Kyle Anderson
- Fellowship Dates 2015-2015
- Research Topic Life during Wartime: Peasants, Politics and the Colonial State in Egypt 1914-23
- Fellow or Grant Type Bureau of Educational and Cultural Affairs
- Affiliation Pre-doctoral candidate Cornell University
During World War I, British military and civilian officials formed the Egyptian Labor Corps (ELC), groups of migrant laborers – most of whom were illiterate peasants from the countryside – to work as logistical laborers in the British Army. Although exact figures of the number of Egyptians who ultimately enrolled in the ELC are non-existent and difficult to estimate precisely, it seems that at least 250,000-500,000 Egyptians served in the Great War. The story of the ELC provides important insight into the role of the rural working classes in the establishment of national modernity in Egypt and its significance extends beyond demographics. This research breaks apart the spatial dichotomies of existing research that explains peasant political consciousness in Marxist or Foucaultian terms. It develops new concepts by which to understand the lives of workers and peasants within the context of integrated, transnational social fields. The study shifts the scale of analysis to the logistical space of the British Empire and acknowledges the crucial role of the rural working classes in building physical infrastructure, moving through transnational circuits and engaging in politically significant acts of disruption and subterfuge.
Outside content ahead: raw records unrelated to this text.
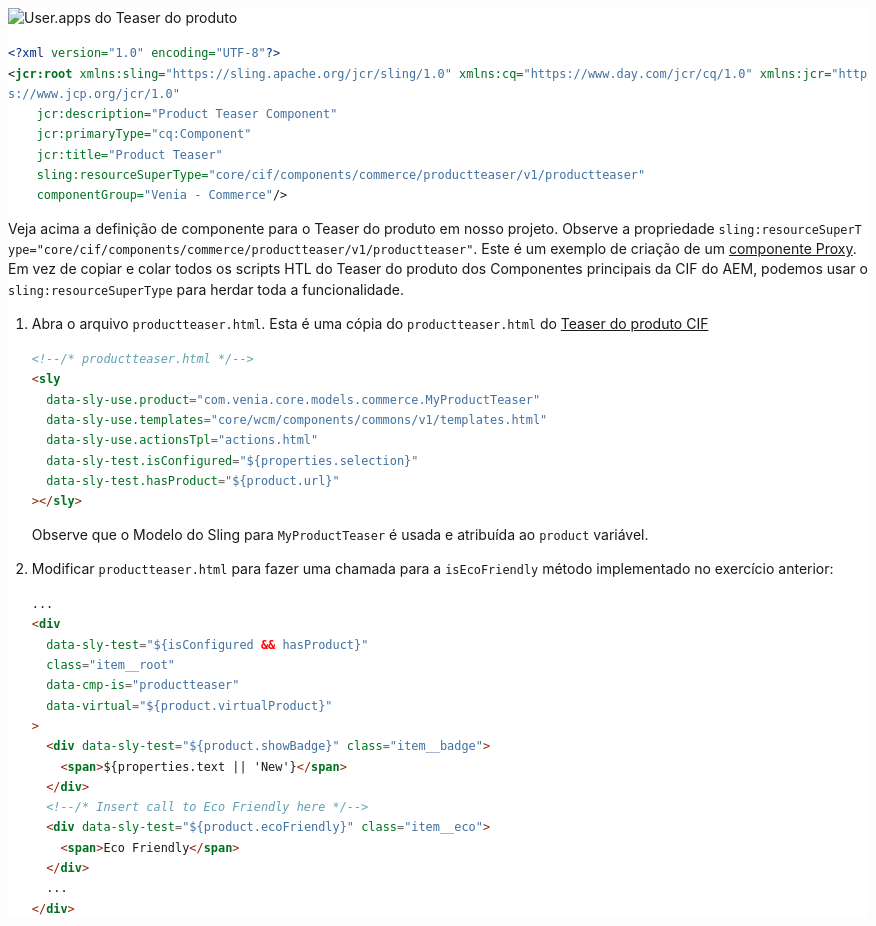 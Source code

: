    ![User.apps do Teaser do produto](../assets/customize-cif-components/product-teaser-ui-apps-ide.png)

   ```xml
   <?xml version="1.0" encoding="UTF-8"?>
   <jcr:root xmlns:sling="https://sling.apache.org/jcr/sling/1.0" xmlns:cq="https://www.day.com/jcr/cq/1.0" xmlns:jcr="https://www.jcp.org/jcr/1.0"
       jcr:description="Product Teaser Component"
       jcr:primaryType="cq:Component"
       jcr:title="Product Teaser"
       sling:resourceSuperType="core/cif/components/commerce/productteaser/v1/productteaser"
       componentGroup="Venia - Commerce"/>
   ```

   Veja acima a definição de componente para o Teaser do produto em nosso projeto. Observe a propriedade `sling:resourceSuperType="core/cif/components/commerce/productteaser/v1/productteaser"`. Este é um exemplo de criação de um [componente Proxy](https://experienceleague.adobe.com/docs/experience-manager-core-components/using/get-started/using.html#create-proxy-components). Em vez de copiar e colar todos os scripts HTL do Teaser do produto dos Componentes principais da CIF do AEM, podemos usar o `sling:resourceSuperType` para herdar toda a funcionalidade. 

1. Abra o arquivo `productteaser.html`. Esta é uma cópia do `productteaser.html` do [Teaser do produto CIF](https://github.com/adobe/aem-core-cif-components/blob/master/ui.apps/src/main/content/jcr_root/apps/core/cif/components/commerce/productteaser/v1/productteaser/productteaser.html)

   ```html
   <!--/* productteaser.html */-->
   <sly
     data-sly-use.product="com.venia.core.models.commerce.MyProductTeaser"
     data-sly-use.templates="core/wcm/components/commons/v1/templates.html"
     data-sly-use.actionsTpl="actions.html"
     data-sly-test.isConfigured="${properties.selection}"
     data-sly-test.hasProduct="${product.url}"
   ></sly>
   ```

   Observe que o Modelo do Sling para `MyProductTeaser` é usada e atribuída ao `product` variável.

1. Modificar `productteaser.html` para fazer uma chamada para a `isEcoFriendly` método implementado no exercício anterior:

   ```html
   ...
   <div
     data-sly-test="${isConfigured && hasProduct}"
     class="item__root"
     data-cmp-is="productteaser"
     data-virtual="${product.virtualProduct}"
   >
     <div data-sly-test="${product.showBadge}" class="item__badge">
       <span>${properties.text || 'New'}</span>
     </div>
     <!--/* Insert call to Eco Friendly here */-->
     <div data-sly-test="${product.ecoFriendly}" class="item__eco">
       <span>Eco Friendly</span>
     </div>
     ...
   </div>
   ```
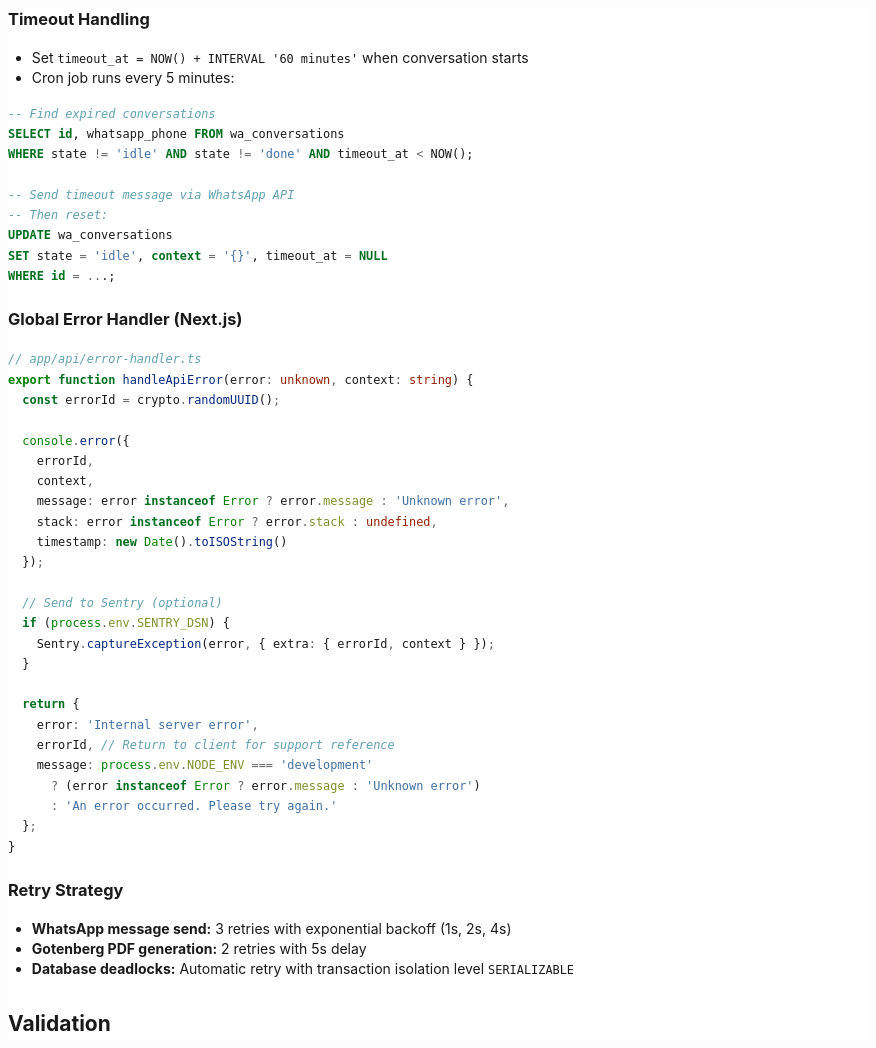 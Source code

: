 ### Timeout Handling
- Set `timeout_at = NOW() + INTERVAL '60 minutes'` when conversation starts
- Cron job runs every 5 minutes:
```sql
-- Find expired conversations
SELECT id, whatsapp_phone FROM wa_conversations
WHERE state != 'idle' AND state != 'done' AND timeout_at < NOW();

-- Send timeout message via WhatsApp API
-- Then reset:
UPDATE wa_conversations
SET state = 'idle', context = '{}', timeout_at = NULL
WHERE id = ...;
```

### Global Error Handler (Next.js)
```typescript
// app/api/error-handler.ts
export function handleApiError(error: unknown, context: string) {
  const errorId = crypto.randomUUID();
  
  console.error({
    errorId,
    context,
    message: error instanceof Error ? error.message : 'Unknown error',
    stack: error instanceof Error ? error.stack : undefined,
    timestamp: new Date().toISOString()
  });
  
  // Send to Sentry (optional)
  if (process.env.SENTRY_DSN) {
    Sentry.captureException(error, { extra: { errorId, context } });
  }
  
  return {
    error: 'Internal server error',
    errorId, // Return to client for support reference
    message: process.env.NODE_ENV === 'development' 
      ? (error instanceof Error ? error.message : 'Unknown error')
      : 'An error occurred. Please try again.'
  };
}
```

### Retry Strategy
- **WhatsApp message send:** 3 retries with exponential backoff (1s, 2s, 4s)
- **Gotenberg PDF generation:** 2 retries with 5s delay
- **Database deadlocks:** Automatic retry with transaction isolation level `SERIALIZABLE`

## Validation
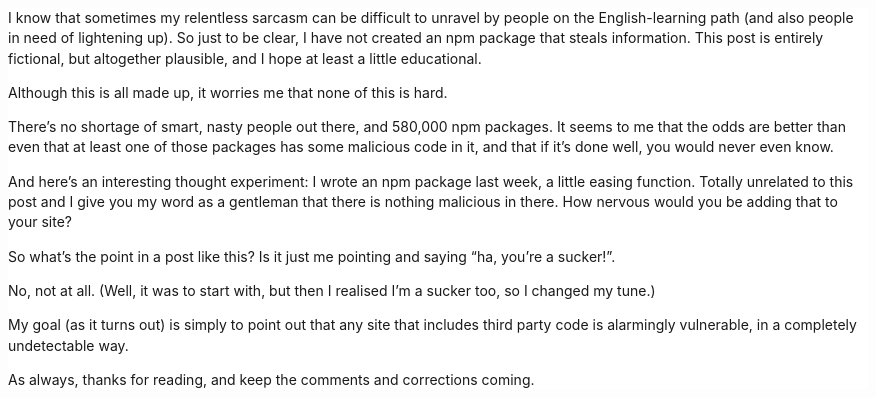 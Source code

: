 I know that sometimes my relentless sarcasm can be difficult to unravel by people on the English-learning path (and also people in need of lightening up). So just to be clear, I have not created an npm package that steals information. This post is entirely fictional, but altogether plausible, and I hope at least a little educational.

Although this is all made up, it worries me that none of this is hard.

There’s no shortage of smart, nasty people out there, and 580,000 npm packages. It seems to me that the odds are better than even that at least one of those packages has some malicious code in it, and that if it’s done well, you would never even know.

And here’s an interesting thought experiment: I wrote an npm package last week, a little easing function. Totally unrelated to this post and I give you my word as a gentleman that there is nothing malicious in there. How nervous would you be adding that to your site?

So what’s the point in a post like this? Is it just me pointing and saying “ha, you’re a sucker!”.

No, not at all. (Well, it was to start with, but then I realised I’m a sucker too, so I changed my tune.)

My goal (as it turns out) is simply to point out that any site that includes third party code is alarmingly vulnerable, in a completely undetectable way.

As always, thanks for reading, and keep the comments and corrections coming.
Migrant laborers built much of the physical infrastructure that linked diverse sites of production, distribution and consumption in the 19th-century Egyptian economy as it developed under the period of British colonization. This research follows the laborers of the ELC as they were gathered in the countryside, transported to Europe and the Middle East during the Great War and returned home in time to play a role in the 1919 revolution.